Colloquium: Prof. Dominique Foray
Wednesday, Nov 24, 2021, at 12.15 - 13.30
Room RZ F 21 or Online, Zoom | Sign up here
The economics of incomplete plan: on conditions, procedures and design of mission-oriented innovation policies
The buzzword in industrial policy and innovation policy circles is mission-oriented innovation policy (MOIP) – which means a policy to encourage innovation intended to accomplish a certain mission – whether it be a societal challenge (climate change, global health) or an industrial policy issue (sectoral transition or modernisation, establishment of a new industry). This new category results from what seems a priori to be just a simple qualifying extension of mission-oriented policies (MOPs) – very much in vogue in the 70’s and 80’s and used particularly in sectors like space and defence.

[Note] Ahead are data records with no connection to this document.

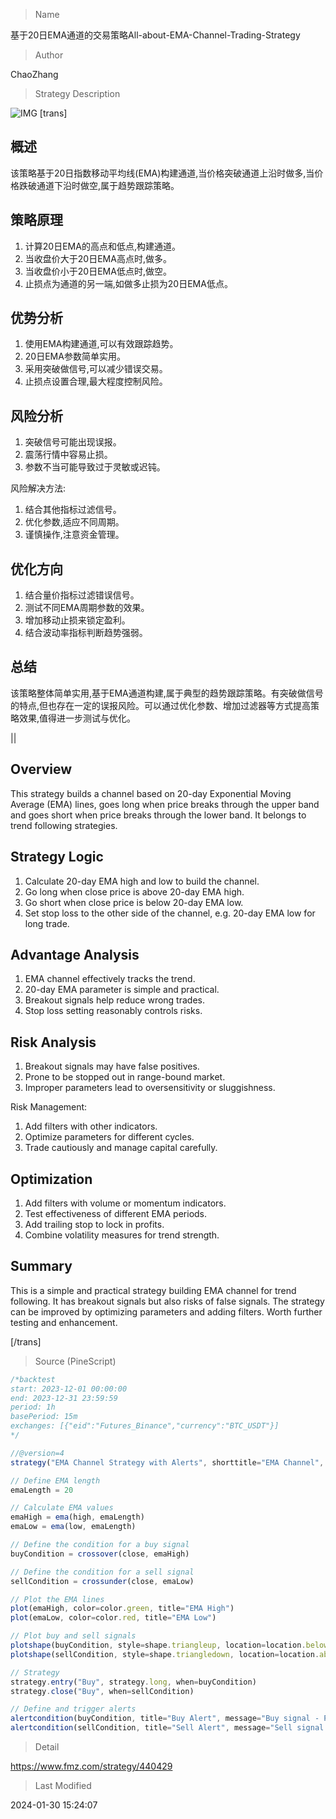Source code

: 
> Name

基于20日EMA通道的交易策略All-about-EMA-Channel-Trading-Strategy

> Author

ChaoZhang

> Strategy Description

![IMG](https://www.fmz.com/upload/asset/12562d91e413c84509b.png)
 [trans]
## 概述

该策略基于20日指数移动平均线(EMA)构建通道,当价格突破通道上沿时做多,当价格跌破通道下沿时做空,属于趋势跟踪策略。

## 策略原理

1. 计算20日EMA的高点和低点,构建通道。
2. 当收盘价大于20日EMA高点时,做多。
3. 当收盘价小于20日EMA低点时,做空。
4. 止损点为通道的另一端,如做多止损为20日EMA低点。

## 优势分析

1. 使用EMA构建通道,可以有效跟踪趋势。
2. 20日EMA参数简单实用。
3. 采用突破做信号,可以减少错误交易。 
4. 止损点设置合理,最大程度控制风险。

## 风险分析

1. 突破信号可能出现误报。
2. 震荡行情中容易止损。
3. 参数不当可能导致过于灵敏或迟钝。

风险解决方法:

1. 结合其他指标过滤信号。
2. 优化参数,适应不同周期。
3. 谨慎操作,注意资金管理。

## 优化方向

1. 结合量价指标过滤错误信号。
2. 测试不同EMA周期参数的效果。 
3. 增加移动止损来锁定盈利。
4. 结合波动率指标判断趋势强弱。

## 总结

该策略整体简单实用,基于EMA通道构建,属于典型的趋势跟踪策略。有突破做信号的特点,但也存在一定的误报风险。可以通过优化参数、增加过滤器等方式提高策略效果,值得进一步测试与优化。

||

## Overview  

This strategy builds a channel based on 20-day Exponential Moving Average (EMA) lines, goes long when price breaks through the upper band and goes short when price breaks through the lower band. It belongs to trend following strategies.  

## Strategy Logic

1. Calculate 20-day EMA high and low to build the channel.  
2. Go long when close price is above 20-day EMA high.
3. Go short when close price is below 20-day EMA low.  
4. Set stop loss to the other side of the channel, e.g. 20-day EMA low for long trade.

## Advantage Analysis   

1. EMA channel effectively tracks the trend.
2. 20-day EMA parameter is simple and practical.  
3. Breakout signals help reduce wrong trades.
4. Stop loss setting reasonably controls risks.

## Risk Analysis

1. Breakout signals may have false positives. 
2. Prone to be stopped out in range-bound market.
3. Improper parameters lead to oversensitivity or sluggishness.  

Risk Management:

1. Add filters with other indicators.
2. Optimize parameters for different cycles.  
3. Trade cautiously and manage capital carefully. 

## Optimization  

1. Add filters with volume or momentum indicators.
2. Test effectiveness of different EMA periods.   
3. Add trailing stop to lock in profits.
4. Combine volatility measures for trend strength.


## Summary

This is a simple and practical strategy building EMA channel for trend following. It has breakout signals but also risks of false signals. The strategy can be improved by optimizing parameters and adding filters. Worth further testing and enhancement.

[/trans]



> Source (PineScript)

``` javascript
/*backtest
start: 2023-12-01 00:00:00
end: 2023-12-31 23:59:59
period: 1h
basePeriod: 15m
exchanges: [{"eid":"Futures_Binance","currency":"BTC_USDT"}]
*/

//@version=4
strategy("EMA Channel Strategy with Alerts", shorttitle="EMA Channel", overlay=true)

// Define EMA length
emaLength = 20

// Calculate EMA values
emaHigh = ema(high, emaLength)
emaLow = ema(low, emaLength)

// Define the condition for a buy signal
buyCondition = crossover(close, emaHigh)

// Define the condition for a sell signal
sellCondition = crossunder(close, emaLow)

// Plot the EMA lines
plot(emaHigh, color=color.green, title="EMA High")
plot(emaLow, color=color.red, title="EMA Low")

// Plot buy and sell signals
plotshape(buyCondition, style=shape.triangleup, location=location.belowbar, color=color.green, title="Buy Signal")
plotshape(sellCondition, style=shape.triangledown, location=location.abovebar, color=color.red, title="Sell Signal")

// Strategy
strategy.entry("Buy", strategy.long, when=buyCondition)
strategy.close("Buy", when=sellCondition)

// Define and trigger alerts
alertcondition(buyCondition, title="Buy Alert", message="Buy signal - Price crossed above EMA High")
alertcondition(sellCondition, title="Sell Alert", message="Sell signal - Price crossed below EMA Low")

```

> Detail

https://www.fmz.com/strategy/440429

> Last Modified

2024-01-30 15:24:07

However, this ‘simple’ qualifying extension does in fact cause a significant discontinuity that merits reflection. A category that was relatively coherent - MOPs as allocation and coordination mechanisms of public resources enabling the attainment of a purely technological objective, decided by a State and executed by a small number of public agencies and firms – has been made into an oxymoron by adding the word “innovation”! More precisely, the oxymoron is the result of the clash between the terms mission and innovation.
While a mission imposes a discipline and centralised priorities and decisions, innovation on the other hand can’t be planned. Innovation is so uncertain that no plan will ever enable it to be tamed. There is thus a tension between faire (doing or deciding on a direction) and laissez-faire (innovating), between a planning logic and a freedom to experiment logic.
This tension implies thus advancing our knowledge about MOIP design. In any case of MOIP, the policy design cannot elude the confrontation between the mission logic and the innovation logic. For this confrontation between the two logics to be productive and successful, it must be considered as being inevitable and the appropriate policy design to transcend it must be determined. To do this, I will propose the concept of incomplete plan. Our MOIP approach is thus marked by a high level of intentionality and strategic focus. But, it is also characterised by a high level of discovery and initiative by the actors of the innovation process. It is this combination of two policy logics – a planning logic and a discovery logic – that constitutes its trademark. Some concrete applications will be presented.
About Prof. Dr. Dominique Foray
Dominique Foray is a full professor at the EPF Lausanne, where he heads the Chair of Economics and Management of Innovation. His research focuses on the microeconomics of innovation, of knowledge and of related institutions. He joined the National Center for Scientific Research CNRS (Lyon), was a professor at the Ecole Centrale de Paris, research director at CNRS and principal analyst at the OECD.
Between 2007 and 2010, he chaired the European Commission’s Knowledge for Growth expert group, and since then has widely contributed to the development of the EU smart specialisation policy concept, of which he is the author. Between 2012 and 2015, he was the foreign member of the German Expert Commission on Research and Innovation (EFI), which advises the German Federal Chancellery directly, and has served on the Expert Group for the first Swiss National Report on Research and Innovation.
Dominique Foray has been a member of the Swiss Science Council since 2016. Also, he currently chairs the KOF Advisory Board.